Many people suppose that it is the
easiest thing in the world to dine if you can get
plenty to eat. This error is the foundation of
much social misery. The world that never dines,
and fancies it has a grievance justifying anarchy
on that account, does not know how much misery it
escapes. A great deal has been written about the
art of dining. From time to time geniuses have
appeared who knew how to compose a dinner; indeed,
the art of doing it can be learned, as well as the
art of cooking and serving it. It is often possible,
also, under extraordinarily favorable conditions,
to select a company congenial and varied and harmonious
enough to dine together successfully. The tact
for getting the right people together is perhaps rarer
than the art of composing the dinner. But it
exists. And an elegant table with a handsome and
brilliant company about it is a common conjunction
in this country. Instructions are not wanting
as to the shape of the table and the size of the party;
it is universally admitted that the number must be
small. The big dinner-parties which are commonly
made to pay off social debts are generally of the
sort that one would rather contribute to in money than
in personal attendance. When the dinner is treated
as a means of discharging obligations, it loses all
character, and becomes one of the social inflictions.
While there is nothing in social intercourse so agreeable
and inspiring as a dinner of the right sort, society
has invented no infliction equal to a large dinner
that does not “go,” as the phrase is.
Why it does not go when the viands are good and the
company is bright is one of the acknowledged mysteries.
There need be no mystery about it.
The social instinct and the social habit are wanting
to a great many people of uncommon intelligence and
cultivation that sort of flexibility or
adaptability that makes agreeable society. But
this even does not account for the failure of so many
promising dinners. The secret of this failure
always is that the conversation is not general.
The sole object of the dinner is talk at
least in the United States, where “good eating”

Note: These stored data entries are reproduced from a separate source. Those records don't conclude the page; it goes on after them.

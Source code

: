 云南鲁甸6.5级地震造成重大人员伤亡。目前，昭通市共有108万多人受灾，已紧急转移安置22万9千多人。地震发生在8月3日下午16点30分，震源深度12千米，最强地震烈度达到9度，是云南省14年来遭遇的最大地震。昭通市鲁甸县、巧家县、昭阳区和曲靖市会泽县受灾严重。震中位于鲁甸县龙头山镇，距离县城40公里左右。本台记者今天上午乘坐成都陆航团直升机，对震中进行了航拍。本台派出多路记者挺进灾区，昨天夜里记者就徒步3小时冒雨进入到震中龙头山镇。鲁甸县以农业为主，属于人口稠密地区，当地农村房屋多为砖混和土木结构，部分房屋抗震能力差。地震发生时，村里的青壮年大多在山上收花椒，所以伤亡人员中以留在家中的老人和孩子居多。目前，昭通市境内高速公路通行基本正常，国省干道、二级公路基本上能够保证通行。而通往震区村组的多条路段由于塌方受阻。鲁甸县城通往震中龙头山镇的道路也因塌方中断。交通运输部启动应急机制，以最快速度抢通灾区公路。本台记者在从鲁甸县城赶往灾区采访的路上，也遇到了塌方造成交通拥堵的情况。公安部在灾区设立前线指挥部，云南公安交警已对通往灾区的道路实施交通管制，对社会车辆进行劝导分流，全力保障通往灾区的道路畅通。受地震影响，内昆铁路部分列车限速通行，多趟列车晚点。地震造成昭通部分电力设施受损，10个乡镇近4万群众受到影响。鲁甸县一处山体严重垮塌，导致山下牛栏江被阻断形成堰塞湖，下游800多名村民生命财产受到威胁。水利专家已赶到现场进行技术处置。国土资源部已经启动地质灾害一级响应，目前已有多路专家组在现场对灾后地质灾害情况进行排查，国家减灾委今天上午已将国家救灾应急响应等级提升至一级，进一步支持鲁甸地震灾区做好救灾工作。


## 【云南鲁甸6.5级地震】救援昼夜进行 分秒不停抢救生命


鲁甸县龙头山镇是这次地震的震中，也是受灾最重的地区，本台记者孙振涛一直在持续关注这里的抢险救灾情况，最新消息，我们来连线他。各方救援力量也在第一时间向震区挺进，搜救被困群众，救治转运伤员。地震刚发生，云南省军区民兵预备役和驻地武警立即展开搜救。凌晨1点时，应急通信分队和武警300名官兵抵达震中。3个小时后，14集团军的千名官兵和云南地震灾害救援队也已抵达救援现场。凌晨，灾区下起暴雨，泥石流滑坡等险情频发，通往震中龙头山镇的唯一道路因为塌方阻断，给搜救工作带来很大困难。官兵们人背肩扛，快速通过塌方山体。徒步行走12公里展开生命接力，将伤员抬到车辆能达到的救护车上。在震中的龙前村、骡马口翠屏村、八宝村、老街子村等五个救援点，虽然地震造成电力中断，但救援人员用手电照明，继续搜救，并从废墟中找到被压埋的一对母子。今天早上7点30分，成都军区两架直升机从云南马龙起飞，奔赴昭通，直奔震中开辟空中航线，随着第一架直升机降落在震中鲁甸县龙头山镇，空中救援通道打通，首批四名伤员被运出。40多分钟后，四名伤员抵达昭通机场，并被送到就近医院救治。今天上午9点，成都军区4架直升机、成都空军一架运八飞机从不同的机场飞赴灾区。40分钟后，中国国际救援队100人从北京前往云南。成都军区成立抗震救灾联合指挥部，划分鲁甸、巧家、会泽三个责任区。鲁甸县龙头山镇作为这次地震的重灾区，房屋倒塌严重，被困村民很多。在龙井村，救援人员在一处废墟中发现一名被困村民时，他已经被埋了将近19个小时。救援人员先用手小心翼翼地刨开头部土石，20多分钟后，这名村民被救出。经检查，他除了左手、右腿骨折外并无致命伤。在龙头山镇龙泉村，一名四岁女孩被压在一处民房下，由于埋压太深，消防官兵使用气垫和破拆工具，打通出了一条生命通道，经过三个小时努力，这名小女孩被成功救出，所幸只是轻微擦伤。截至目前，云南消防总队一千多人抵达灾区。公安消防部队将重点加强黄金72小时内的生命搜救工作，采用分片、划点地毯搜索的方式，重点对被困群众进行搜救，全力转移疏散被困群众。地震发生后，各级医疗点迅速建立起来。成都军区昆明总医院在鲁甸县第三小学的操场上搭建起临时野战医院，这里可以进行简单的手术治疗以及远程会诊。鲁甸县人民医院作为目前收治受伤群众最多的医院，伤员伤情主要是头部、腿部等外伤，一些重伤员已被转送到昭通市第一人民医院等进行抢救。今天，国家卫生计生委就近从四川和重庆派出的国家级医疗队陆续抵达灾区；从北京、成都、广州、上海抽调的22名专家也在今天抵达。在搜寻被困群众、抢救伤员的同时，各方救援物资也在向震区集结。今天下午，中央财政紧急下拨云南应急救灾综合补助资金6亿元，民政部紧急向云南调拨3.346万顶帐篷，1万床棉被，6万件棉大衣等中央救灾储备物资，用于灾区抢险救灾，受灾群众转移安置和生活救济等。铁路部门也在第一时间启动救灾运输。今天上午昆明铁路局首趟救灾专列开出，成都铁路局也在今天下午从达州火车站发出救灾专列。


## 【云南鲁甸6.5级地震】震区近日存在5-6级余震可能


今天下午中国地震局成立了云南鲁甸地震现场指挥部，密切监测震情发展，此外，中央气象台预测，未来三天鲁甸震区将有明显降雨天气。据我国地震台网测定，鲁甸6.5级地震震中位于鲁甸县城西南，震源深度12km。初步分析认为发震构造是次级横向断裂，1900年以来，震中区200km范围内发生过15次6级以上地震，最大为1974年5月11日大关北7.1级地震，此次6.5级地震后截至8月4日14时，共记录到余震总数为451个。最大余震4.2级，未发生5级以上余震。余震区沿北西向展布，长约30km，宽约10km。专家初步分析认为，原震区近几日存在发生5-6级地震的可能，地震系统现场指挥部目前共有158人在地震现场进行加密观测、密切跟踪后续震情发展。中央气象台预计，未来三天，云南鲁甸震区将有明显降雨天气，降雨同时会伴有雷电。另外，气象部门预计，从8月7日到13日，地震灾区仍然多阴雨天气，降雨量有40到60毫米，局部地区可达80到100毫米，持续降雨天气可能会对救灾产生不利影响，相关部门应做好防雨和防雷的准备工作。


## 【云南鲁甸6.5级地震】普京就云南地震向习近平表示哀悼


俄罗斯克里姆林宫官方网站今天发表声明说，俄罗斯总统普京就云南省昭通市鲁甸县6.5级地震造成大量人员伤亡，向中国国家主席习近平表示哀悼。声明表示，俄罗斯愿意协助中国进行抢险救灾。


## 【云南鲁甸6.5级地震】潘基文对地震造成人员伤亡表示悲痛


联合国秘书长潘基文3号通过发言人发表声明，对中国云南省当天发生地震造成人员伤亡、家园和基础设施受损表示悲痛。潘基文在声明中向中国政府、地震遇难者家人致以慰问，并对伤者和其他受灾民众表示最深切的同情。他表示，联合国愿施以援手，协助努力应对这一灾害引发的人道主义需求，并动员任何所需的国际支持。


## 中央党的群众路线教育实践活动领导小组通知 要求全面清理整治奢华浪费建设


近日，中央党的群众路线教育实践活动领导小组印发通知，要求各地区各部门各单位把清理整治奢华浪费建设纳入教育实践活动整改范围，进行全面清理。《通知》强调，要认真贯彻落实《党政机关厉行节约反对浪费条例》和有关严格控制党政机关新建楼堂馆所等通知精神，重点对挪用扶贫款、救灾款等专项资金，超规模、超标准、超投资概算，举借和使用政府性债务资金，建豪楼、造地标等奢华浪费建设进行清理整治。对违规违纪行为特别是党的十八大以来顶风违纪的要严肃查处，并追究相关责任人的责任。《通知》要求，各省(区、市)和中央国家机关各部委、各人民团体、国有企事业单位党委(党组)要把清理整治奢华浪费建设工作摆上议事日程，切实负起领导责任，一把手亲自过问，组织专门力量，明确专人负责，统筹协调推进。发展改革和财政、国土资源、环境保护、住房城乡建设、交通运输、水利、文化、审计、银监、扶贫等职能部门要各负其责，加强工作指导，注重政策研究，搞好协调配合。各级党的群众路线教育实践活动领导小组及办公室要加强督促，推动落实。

is pretty common, however it may be in England, whence
come rumors occasionally of accomplished men who decline
to be interrupted by the frivolity of talk upon the
appearance of favorite dishes. And private talk
at a table is not the sort that saves a dinner; however
good it is, it always kills it. The chance of
arrangement is that the people who would like to talk
together are not neighbors; and if they are, they
exhaust each other to weariness in an hour, at least
of topics which can be talked about with the risk of
being overheard. A duet to be agreeable must be
to a certain extent confidential, and the dinner-table
duet admits of little except generalities, and generalities
between two have their limits of entertainment.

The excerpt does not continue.